— Exercise goal —
Return only the number of lines in the records below where the string "exprimées" shows up.
Records START
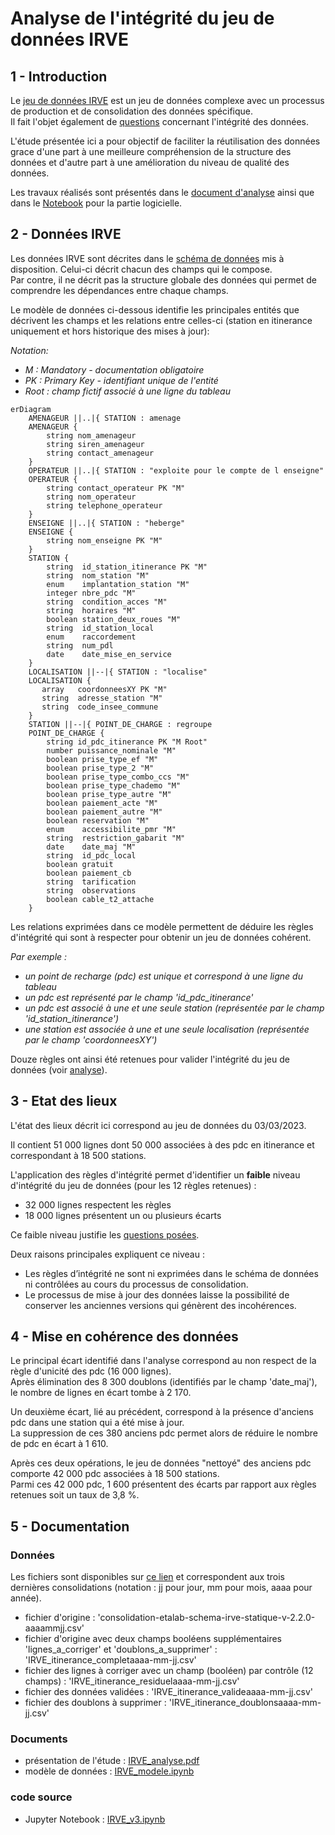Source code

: # Analyse de l'intégrité du jeu de données IRVE

## 1 - Introduction
Le [jeu de données IRVE](https://doc.transport.data.gouv.fr/producteurs/infrastructures-de-recharge-de-vehicules-electriques-irve) est un jeu de données complexe avec un processus de production et de consolidation des données spécifique.     
Il fait l'objet également de [questions](https://www.data.gouv.fr/fr/datasets/5448d3e0c751df01f85d0572/#/discussions) concernant l'intégrité des données.    
    
L'étude présentée ici a pour objectif de faciliter la réutilisation des données grace d'une part à une meilleure compréhension de la structure des données et d'autre part à une amélioration du niveau de qualité des données.

Les travaux réalisés sont présentés dans le [document d'analyse](https://github.com/loco-philippe/Environmental-Sensing/blob/main/python/Validation/irve/Analyse/IRVE_analyse.pdf) ainsi que dans le [Notebook](https://github.com/loco-philippe/Environmental-Sensing/blob/version-1/python/Validation/irve/Analyse/IRVE-v3.ipynb) pour la partie logicielle.

## 2 - Données IRVE
Les données IRVE sont décrites dans le [schéma de données](https://schema.data.gouv.fr/etalab/schema-irve-statique/2.2.0/documentation.html) mis à disposition. Celui-ci décrit chacun des champs qui le compose.      
Par contre, il ne décrit pas la structure globale des données qui permet de comprendre les dépendances entre chaque champs.    
    
Le modèle de données ci-dessous identifie les principales entités que décrivent les champs et les relations entre celles-ci (station en itinerance uniquement et hors historique des mises à jour):

*Notation:*
- *M : Mandatory - documentation obligatoire*
- *PK : Primary Key - identifiant unique de l'entité*
- *Root : champ fictif associé à une ligne du tableau*
```mermaid
erDiagram
    AMENAGEUR ||..|{ STATION : amenage
    AMENAGEUR {
        string nom_amenageur
        string siren_amenageur
        string contact_amenageur 
    }
    OPERATEUR ||..|{ STATION : "exploite pour le compte de l enseigne"
    OPERATEUR {
        string contact_operateur PK "M"
        string nom_operateur 
        string telephone_operateur 
    }
    ENSEIGNE ||..|{ STATION : "heberge"
    ENSEIGNE {
        string nom_enseigne PK "M" 
    }
    STATION {
        string  id_station_itinerance PK "M"
        string  nom_station "M"
        enum    implantation_station "M"
        integer nbre_pdc "M"
        string  condition_acces "M"
        string  horaires "M"
        boolean station_deux_roues "M"
        string  id_station_local
        enum    raccordement
        string  num_pdl
        date    date_mise_en_service 
    }
    LOCALISATION ||--|{ STATION : "localise"
    LOCALISATION {
       array   coordonneesXY PK "M"
       string  adresse_station "M"
       string  code_insee_commune 
    }
    STATION ||--|{ POINT_DE_CHARGE : regroupe
    POINT_DE_CHARGE {
        string id_pdc_itinerance PK "M Root"
        number puissance_nominale "M"
        boolean prise_type_ef "M"
        boolean prise_type_2 "M"
        boolean prise_type_combo_ccs "M"
        boolean prise_type_chademo "M"
        boolean prise_type_autre "M"
        boolean paiement_acte "M"
        boolean paiement_autre "M"
        boolean reservation "M"
        enum    accessibilite_pmr "M"
        string  restriction_gabarit "M"
        date    date_maj "M"
        string  id_pdc_local
        boolean gratuit
        boolean paiement_cb
        string  tarification
        string  observations
        boolean cable_t2_attache 
    }
```
Les relations exprimées dans ce modèle permettent de déduire les règles d'intégrité qui sont à respecter pour obtenir un jeu de données cohérent.    
    
*Par exemple :*
- *un point de recharge (pdc) est unique et correspond à une ligne du tableau*
- *un pdc est représenté par le champ 'id_pdc_itinerance'*
- *un pdc est associé à une et une seule station (représentée par le champ 'id_station_itinerance')*
- *une station est associée à une et une seule localisation (représentée par le champ 'coordonneesXY')*    
    
Douze règles ont ainsi été retenues pour valider l'intégrité du jeu de données (voir [analyse](https://github.com/loco-philippe/Environmental-Sensing/blob/main/python/Validation/irve/Analyse/IRVE_analyse.pdf)).

## 3 - Etat des lieux
L'état des lieux décrit ici correspond au jeu de données du 03/03/2023.    
    
Il contient 51 000 lignes dont 50 000 associées à des pdc en itinerance et correspondant à 18 500 stations.   
    
L'application des règles d'intégrité permet d'identifier un **faible** niveau d'intégrité du jeu de données (pour les 12 règles retenues) :
- 32 000 lignes respectent les règles
- 18 000 lignes présentent un ou plusieurs écarts
    
Ce faible niveau justifie les [questions posées](https://www.data.gouv.fr/fr/datasets/5448d3e0c751df01f85d0572/#/discussions).   
    
Deux raisons principales expliquent ce niveau :
- Les règles d’intégrité ne sont ni exprimées dans le schéma de données ni contrôlées au cours du processus de consolidation.
- Le processus de mise à jour des données laisse la possibilité de conserver les anciennes versions qui génèrent des incohérences.

## 4 - Mise en cohérence des données
Le principal écart identifié dans l'analyse correspond au non respect de la règle d'unicité des pdc (16 000 lignes).     
Après élimination des 8 300 doublons (identifiés par le champ 'date_maj'), le nombre de lignes en écart tombe à 2 170.    
    
Un deuxième écart, lié au précédent, correspond à la présence d'anciens pdc dans une station qui a été mise à jour.    
La suppression de ces 380 anciens pdc permet alors de réduire le nombre de pdc en écart à 1 610.    
    
Après ces deux opérations, le jeu de données "nettoyé" des anciens pdc comporte 42 000 pdc associées à 18 500 stations.     
Parmi ces 42 000 pdc, 1 600 présentent des écarts par rapport aux règles retenues soit un taux de 3,8 %.

## 5 - Documentation

### Données
Les fichiers sont disponibles sur [ce lien](https://github.com/loco-philippe/Environmental-Sensing/blob/version-1/python/Validation/irve/Analyse) et correspondent aux trois dernières consolidations (notation : jj pour jour, mm pour mois, aaaa pour année).
- fichier d'origine : 'consolidation-etalab-schema-irve-statique-v-2.2.0-aaaammjj.csv'
- fichier d'origine avec deux champs booléens supplémentaires 'lignes_a_corriger' et 'doublons_a_supprimer' : 'IRVE_itinerance_completaaaa-mm-jj.csv'
- fichier des lignes à corriger avec un champ (booléen) par contrôle (12 champs) : 'IRVE_itinerance_residuelaaaa-mm-jj.csv'
- fichier des données validées : 'IRVE_itinerance_valideaaaa-mm-jj.csv'
- fichier des doublons à supprimer : 'IRVE_itinerance_doublonsaaaa-mm-jj.csv'

### Documents
- présentation de l'étude : [IRVE_analyse.pdf](https://github.com/loco-philippe/Environmental-Sensing/blob/version-1/python/Validation/irve/Analyse/IRVE_analyse.pdf)
- modèle de données : [IRVE_modele.ipynb](https://github.com/loco-philippe/Environmental-Sensing/blob/version-1/python/Validation/irve/Analyse/IRVE_modele.ipynb)

### code source
- Jupyter Notebook : [IRVE_v3.ipynb](https://github.com/loco-philippe/Environmental-Sensing/blob/version-1/python/Validation/irve/Analyse/IRVE_v3.ipynb)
Records END
— Written response —
2